**Input records:**
------------------------------------

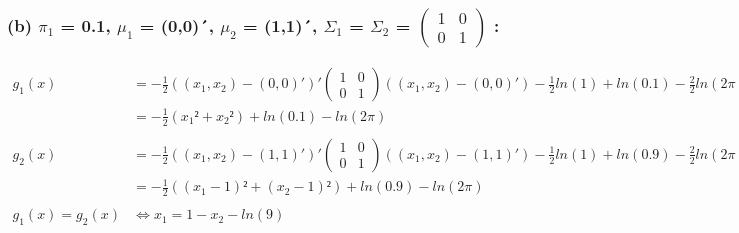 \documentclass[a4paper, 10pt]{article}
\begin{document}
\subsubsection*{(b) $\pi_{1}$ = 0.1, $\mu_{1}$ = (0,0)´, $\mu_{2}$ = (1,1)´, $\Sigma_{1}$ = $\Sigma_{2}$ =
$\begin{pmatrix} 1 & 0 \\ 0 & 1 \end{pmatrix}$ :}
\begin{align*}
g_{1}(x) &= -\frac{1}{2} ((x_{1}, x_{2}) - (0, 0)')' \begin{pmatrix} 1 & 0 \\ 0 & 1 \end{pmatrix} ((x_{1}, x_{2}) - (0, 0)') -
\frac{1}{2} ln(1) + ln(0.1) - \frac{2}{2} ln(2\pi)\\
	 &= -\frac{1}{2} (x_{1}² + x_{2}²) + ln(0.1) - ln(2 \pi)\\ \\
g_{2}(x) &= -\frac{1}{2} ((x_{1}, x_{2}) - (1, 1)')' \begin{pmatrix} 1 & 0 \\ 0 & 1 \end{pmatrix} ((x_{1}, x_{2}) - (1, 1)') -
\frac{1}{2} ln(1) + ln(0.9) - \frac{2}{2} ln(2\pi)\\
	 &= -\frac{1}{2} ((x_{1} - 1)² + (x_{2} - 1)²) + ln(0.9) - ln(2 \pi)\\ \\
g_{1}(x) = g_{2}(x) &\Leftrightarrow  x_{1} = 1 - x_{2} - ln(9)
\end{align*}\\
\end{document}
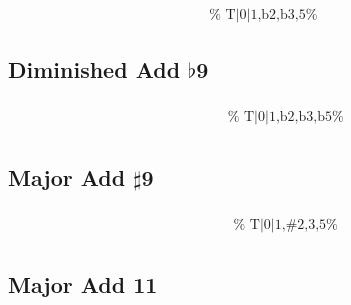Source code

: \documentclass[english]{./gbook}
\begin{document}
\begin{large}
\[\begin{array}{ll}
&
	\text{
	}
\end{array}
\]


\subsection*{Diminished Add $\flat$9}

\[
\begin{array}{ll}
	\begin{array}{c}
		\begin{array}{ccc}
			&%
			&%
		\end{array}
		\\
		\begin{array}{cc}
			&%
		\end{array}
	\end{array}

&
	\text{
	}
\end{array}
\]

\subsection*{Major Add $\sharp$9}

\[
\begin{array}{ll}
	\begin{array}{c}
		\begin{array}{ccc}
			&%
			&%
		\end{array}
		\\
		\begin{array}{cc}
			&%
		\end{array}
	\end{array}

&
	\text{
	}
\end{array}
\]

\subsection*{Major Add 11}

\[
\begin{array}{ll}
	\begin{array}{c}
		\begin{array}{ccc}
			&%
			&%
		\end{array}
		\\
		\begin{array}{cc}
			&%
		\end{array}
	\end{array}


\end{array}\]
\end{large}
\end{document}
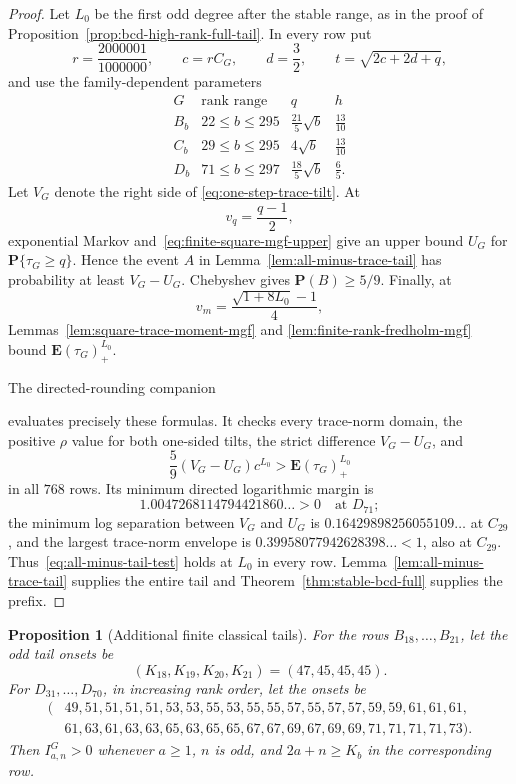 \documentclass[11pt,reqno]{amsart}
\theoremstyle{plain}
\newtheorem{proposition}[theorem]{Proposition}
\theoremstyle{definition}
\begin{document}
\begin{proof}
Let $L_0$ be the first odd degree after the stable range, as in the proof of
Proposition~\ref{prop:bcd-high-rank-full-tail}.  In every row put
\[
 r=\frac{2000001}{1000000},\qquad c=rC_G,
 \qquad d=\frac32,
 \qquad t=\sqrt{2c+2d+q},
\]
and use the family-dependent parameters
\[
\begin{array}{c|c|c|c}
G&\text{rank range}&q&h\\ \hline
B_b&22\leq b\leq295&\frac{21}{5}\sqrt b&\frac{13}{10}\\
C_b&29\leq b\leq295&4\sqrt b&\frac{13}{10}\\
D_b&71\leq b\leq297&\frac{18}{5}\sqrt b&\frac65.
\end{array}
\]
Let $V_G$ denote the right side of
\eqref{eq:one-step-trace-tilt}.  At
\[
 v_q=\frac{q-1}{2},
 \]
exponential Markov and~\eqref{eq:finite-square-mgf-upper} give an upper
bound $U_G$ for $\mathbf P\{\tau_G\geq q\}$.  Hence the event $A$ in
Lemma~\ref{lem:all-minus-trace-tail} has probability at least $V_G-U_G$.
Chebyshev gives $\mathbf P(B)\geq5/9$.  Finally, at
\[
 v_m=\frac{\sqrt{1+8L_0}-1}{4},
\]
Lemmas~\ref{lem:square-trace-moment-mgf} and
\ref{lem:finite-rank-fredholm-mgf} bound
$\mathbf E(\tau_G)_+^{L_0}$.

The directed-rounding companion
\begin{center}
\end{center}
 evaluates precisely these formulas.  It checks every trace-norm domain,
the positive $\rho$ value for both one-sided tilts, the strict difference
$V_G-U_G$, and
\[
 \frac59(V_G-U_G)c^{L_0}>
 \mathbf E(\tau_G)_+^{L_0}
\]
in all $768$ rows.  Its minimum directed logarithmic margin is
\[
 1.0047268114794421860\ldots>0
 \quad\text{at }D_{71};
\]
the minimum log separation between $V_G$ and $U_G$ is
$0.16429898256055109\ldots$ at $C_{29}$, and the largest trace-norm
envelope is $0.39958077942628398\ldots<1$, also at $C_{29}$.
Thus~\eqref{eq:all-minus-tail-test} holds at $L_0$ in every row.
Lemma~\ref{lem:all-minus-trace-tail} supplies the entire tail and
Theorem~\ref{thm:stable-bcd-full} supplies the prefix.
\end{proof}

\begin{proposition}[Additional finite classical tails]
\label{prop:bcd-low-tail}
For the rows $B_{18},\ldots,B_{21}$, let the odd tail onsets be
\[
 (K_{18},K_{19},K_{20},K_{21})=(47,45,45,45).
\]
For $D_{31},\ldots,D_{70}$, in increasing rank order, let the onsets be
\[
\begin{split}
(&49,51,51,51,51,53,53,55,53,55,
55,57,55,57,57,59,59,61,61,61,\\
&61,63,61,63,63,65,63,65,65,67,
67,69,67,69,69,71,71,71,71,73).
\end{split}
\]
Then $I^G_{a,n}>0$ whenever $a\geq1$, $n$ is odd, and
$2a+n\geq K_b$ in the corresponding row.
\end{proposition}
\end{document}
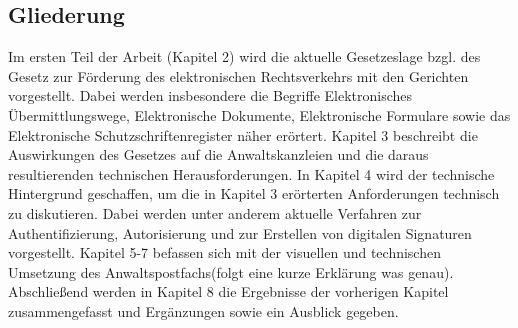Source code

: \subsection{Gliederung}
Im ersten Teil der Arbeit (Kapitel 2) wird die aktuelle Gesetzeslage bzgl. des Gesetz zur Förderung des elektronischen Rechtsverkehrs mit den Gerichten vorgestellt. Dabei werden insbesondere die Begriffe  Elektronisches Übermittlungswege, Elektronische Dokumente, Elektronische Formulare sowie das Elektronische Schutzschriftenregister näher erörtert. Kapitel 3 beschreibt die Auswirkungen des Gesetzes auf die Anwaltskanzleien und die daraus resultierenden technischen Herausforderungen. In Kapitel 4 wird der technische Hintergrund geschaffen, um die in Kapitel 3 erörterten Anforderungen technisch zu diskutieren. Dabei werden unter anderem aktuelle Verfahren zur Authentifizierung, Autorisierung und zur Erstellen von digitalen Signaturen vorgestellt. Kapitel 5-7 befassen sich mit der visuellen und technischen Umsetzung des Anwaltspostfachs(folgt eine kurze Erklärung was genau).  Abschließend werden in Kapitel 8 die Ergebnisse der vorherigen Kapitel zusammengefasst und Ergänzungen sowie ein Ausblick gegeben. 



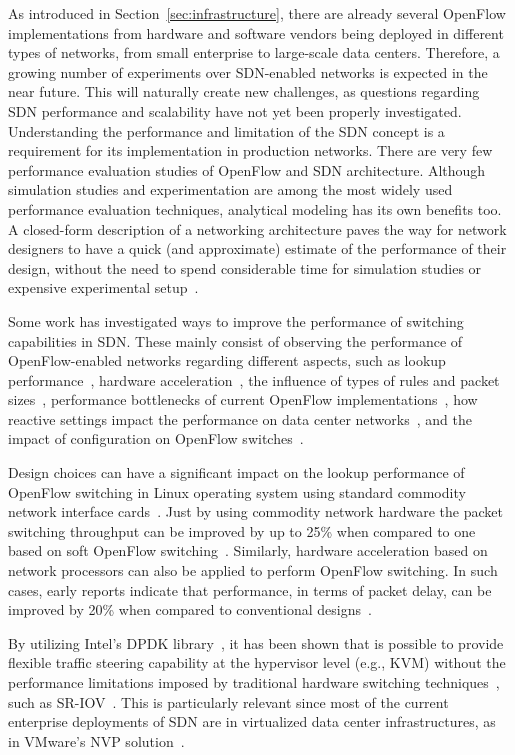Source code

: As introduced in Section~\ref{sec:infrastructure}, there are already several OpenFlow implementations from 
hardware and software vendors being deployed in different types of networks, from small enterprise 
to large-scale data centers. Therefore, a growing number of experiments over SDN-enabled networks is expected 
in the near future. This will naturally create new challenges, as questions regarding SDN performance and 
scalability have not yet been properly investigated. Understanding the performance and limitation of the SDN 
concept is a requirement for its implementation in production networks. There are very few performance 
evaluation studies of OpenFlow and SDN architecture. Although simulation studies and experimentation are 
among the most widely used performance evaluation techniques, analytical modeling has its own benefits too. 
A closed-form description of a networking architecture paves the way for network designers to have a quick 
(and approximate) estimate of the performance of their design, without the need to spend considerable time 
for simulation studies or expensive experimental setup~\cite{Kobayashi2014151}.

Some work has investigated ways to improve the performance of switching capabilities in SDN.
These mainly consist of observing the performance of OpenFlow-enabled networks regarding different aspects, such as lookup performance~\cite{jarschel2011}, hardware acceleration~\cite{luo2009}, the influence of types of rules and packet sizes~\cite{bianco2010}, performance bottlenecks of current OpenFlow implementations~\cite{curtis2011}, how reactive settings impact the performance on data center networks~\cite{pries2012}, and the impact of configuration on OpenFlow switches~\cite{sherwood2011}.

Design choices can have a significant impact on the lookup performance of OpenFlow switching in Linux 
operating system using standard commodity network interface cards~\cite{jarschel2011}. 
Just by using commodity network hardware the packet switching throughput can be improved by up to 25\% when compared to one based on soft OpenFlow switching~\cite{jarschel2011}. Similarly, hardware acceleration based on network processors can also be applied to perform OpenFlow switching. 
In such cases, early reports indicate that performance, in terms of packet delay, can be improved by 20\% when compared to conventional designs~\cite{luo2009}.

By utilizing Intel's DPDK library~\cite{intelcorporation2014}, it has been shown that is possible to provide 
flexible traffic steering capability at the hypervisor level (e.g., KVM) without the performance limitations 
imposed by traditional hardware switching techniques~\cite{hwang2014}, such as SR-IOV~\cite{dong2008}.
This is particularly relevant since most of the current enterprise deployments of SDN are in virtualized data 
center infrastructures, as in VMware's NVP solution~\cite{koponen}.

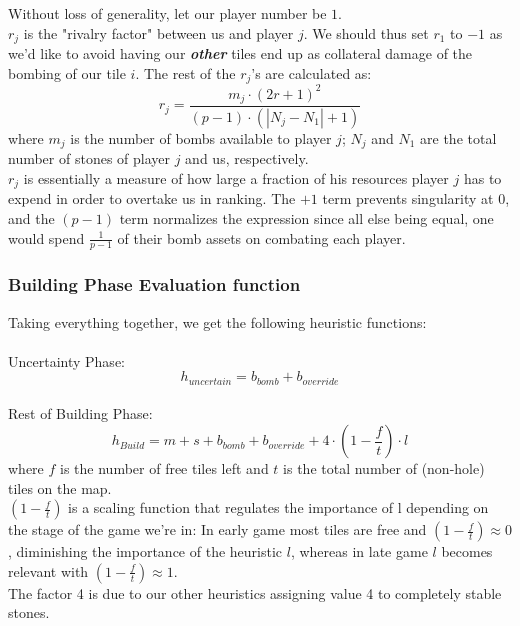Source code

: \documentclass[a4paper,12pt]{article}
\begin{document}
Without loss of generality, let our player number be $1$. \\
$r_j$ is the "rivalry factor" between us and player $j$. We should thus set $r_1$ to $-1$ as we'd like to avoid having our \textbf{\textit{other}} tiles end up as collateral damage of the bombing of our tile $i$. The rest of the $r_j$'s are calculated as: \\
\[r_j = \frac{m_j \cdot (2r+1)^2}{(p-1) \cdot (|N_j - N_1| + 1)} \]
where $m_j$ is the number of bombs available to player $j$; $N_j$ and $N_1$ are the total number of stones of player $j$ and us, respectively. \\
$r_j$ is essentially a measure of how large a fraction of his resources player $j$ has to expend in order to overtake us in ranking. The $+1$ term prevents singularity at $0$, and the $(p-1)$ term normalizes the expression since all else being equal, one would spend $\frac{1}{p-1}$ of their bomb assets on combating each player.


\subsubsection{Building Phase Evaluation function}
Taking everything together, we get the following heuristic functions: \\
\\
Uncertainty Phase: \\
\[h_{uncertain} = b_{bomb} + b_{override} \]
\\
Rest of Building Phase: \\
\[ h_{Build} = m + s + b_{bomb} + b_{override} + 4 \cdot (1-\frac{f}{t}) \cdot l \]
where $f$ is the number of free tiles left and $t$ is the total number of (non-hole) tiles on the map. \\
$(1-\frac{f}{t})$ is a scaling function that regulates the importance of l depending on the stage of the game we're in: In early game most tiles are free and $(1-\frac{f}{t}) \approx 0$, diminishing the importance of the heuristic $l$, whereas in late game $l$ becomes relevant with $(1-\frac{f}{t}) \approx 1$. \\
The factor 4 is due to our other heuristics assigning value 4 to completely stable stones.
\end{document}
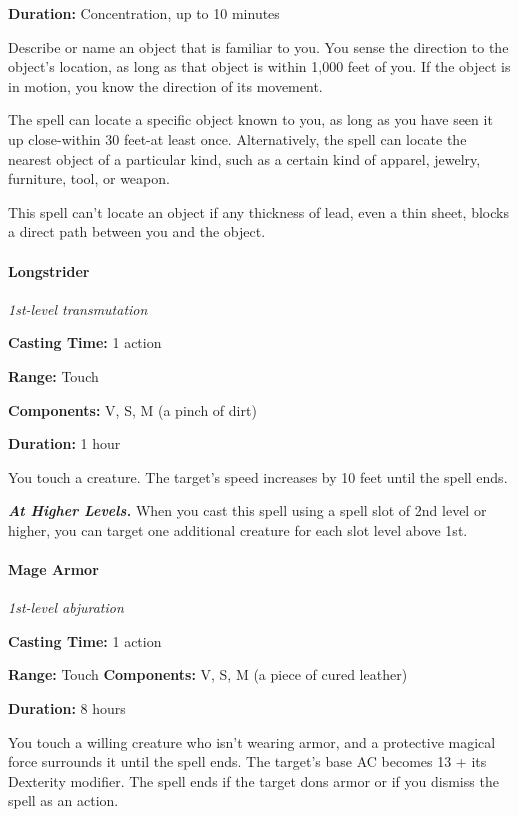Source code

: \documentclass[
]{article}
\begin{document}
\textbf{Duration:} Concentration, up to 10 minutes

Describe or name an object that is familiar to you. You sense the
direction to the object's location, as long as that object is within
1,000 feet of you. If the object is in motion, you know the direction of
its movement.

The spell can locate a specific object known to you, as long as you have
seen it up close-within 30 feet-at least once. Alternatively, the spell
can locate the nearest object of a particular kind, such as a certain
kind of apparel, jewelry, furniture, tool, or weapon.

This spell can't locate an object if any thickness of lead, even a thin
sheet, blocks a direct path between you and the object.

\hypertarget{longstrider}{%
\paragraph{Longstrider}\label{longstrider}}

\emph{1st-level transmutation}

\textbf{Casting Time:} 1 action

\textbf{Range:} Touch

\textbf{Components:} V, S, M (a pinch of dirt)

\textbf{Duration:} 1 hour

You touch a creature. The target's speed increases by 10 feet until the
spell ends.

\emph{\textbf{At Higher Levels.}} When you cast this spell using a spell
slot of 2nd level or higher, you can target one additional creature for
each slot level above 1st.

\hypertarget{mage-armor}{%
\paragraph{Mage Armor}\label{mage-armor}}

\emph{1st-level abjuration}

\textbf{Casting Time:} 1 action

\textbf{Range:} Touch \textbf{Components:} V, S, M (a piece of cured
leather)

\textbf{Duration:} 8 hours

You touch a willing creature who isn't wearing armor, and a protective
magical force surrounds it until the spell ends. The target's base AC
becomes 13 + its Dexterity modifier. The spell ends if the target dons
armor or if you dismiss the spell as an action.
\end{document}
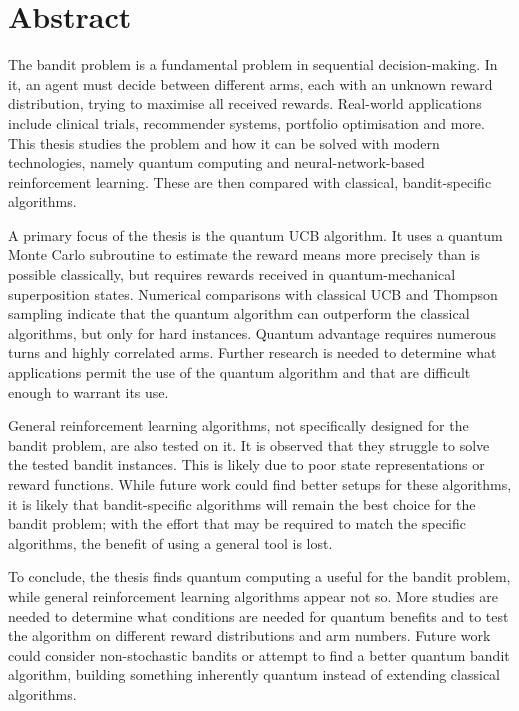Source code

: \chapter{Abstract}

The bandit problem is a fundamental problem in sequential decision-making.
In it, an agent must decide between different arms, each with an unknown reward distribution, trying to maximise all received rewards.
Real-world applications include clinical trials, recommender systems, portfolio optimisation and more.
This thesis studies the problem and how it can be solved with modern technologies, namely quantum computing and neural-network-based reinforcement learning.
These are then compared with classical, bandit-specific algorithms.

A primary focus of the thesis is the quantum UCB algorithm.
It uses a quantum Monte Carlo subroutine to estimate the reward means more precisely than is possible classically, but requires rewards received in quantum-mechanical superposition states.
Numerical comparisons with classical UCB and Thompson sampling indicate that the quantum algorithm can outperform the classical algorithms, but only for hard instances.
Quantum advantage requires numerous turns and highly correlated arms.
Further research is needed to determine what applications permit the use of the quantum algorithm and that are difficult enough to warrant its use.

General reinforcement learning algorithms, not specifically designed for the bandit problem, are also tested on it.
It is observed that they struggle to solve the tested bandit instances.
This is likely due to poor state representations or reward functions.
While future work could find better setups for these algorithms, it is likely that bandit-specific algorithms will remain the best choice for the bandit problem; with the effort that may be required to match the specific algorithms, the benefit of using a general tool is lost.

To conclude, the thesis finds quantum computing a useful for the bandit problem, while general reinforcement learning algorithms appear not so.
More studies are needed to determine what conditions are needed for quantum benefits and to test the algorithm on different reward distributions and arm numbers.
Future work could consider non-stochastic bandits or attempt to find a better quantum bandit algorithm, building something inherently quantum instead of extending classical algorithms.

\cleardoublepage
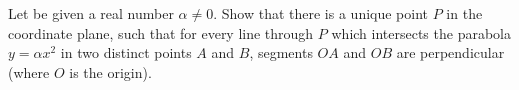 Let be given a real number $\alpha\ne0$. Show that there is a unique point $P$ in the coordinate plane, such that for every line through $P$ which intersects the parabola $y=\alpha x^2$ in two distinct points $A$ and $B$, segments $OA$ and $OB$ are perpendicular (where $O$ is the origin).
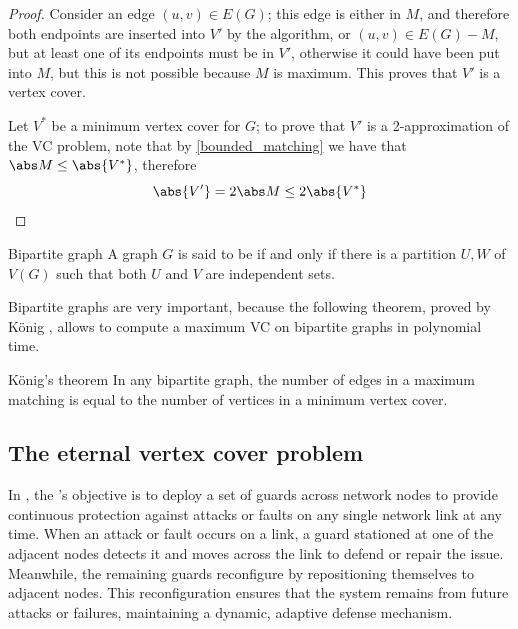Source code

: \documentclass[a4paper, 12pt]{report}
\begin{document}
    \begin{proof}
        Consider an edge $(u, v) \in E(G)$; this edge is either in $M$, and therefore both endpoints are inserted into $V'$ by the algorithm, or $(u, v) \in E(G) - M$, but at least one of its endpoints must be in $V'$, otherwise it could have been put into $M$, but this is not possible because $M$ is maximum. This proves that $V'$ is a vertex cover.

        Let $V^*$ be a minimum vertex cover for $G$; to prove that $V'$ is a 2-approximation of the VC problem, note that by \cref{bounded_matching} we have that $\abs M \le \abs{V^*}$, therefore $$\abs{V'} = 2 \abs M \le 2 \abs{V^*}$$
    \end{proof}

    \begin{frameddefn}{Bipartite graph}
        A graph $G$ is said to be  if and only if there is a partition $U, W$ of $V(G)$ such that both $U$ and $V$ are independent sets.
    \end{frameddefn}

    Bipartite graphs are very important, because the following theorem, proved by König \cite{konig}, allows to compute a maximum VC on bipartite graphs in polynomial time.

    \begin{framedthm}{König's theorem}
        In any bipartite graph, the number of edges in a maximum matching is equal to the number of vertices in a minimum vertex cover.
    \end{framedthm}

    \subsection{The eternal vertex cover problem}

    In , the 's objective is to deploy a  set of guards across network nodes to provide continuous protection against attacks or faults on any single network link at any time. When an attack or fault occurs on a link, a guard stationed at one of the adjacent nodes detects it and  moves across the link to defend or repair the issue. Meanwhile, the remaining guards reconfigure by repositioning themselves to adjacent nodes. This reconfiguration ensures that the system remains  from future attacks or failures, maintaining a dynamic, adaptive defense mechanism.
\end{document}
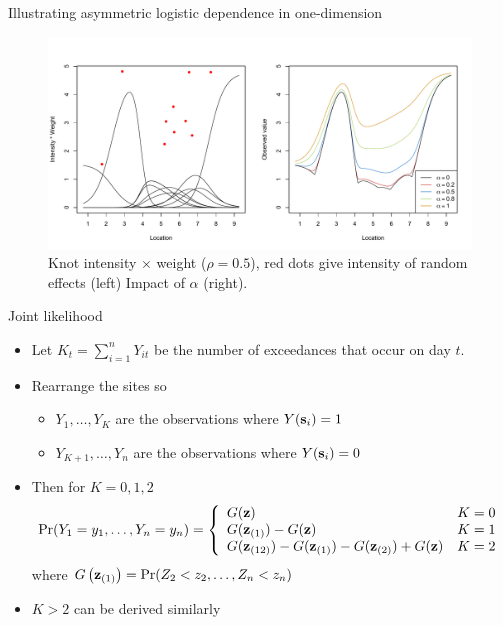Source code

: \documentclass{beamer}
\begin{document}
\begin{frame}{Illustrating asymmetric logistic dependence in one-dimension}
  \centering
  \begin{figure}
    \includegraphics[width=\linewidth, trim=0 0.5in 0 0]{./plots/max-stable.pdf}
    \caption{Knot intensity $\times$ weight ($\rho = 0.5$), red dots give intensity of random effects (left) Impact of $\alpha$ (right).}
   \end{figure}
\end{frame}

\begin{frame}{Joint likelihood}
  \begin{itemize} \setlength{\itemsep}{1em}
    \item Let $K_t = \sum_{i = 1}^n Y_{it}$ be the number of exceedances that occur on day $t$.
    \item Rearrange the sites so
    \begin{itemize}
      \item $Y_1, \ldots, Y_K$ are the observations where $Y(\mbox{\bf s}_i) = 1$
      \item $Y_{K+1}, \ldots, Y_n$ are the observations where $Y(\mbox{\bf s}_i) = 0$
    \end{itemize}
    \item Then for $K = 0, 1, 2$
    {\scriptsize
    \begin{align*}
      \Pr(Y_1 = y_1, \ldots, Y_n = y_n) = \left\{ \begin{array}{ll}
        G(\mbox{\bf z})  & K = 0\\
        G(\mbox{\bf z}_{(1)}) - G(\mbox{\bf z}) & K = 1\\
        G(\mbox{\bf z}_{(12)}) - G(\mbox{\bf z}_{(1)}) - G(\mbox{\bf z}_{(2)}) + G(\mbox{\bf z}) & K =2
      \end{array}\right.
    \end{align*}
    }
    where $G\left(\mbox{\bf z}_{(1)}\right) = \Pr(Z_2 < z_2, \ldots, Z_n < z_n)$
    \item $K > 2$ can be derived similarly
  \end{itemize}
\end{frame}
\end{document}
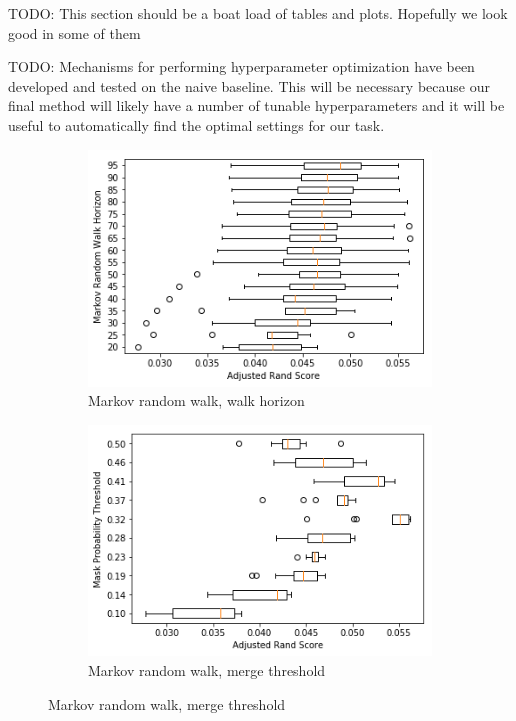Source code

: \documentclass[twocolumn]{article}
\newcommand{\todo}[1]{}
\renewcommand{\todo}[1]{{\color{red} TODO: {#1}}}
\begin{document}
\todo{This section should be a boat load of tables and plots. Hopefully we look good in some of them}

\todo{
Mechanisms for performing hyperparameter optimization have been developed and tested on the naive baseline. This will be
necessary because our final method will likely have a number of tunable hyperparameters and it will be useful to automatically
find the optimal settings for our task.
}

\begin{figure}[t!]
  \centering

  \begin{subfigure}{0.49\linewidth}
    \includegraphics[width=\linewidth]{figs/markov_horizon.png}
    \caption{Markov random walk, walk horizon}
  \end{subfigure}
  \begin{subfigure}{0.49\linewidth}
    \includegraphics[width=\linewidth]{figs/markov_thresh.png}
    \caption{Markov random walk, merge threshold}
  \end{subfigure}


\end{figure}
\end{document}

------------------------------------

**Task objective:** Report each line in the preceding entries that holds the string "Components".

**Exercise solution:**
\textbf{Components:} V, S, M (a pinch of dirt)
\textbf{Range:} Touch \textbf{Components:} V, S, M (a piece of cured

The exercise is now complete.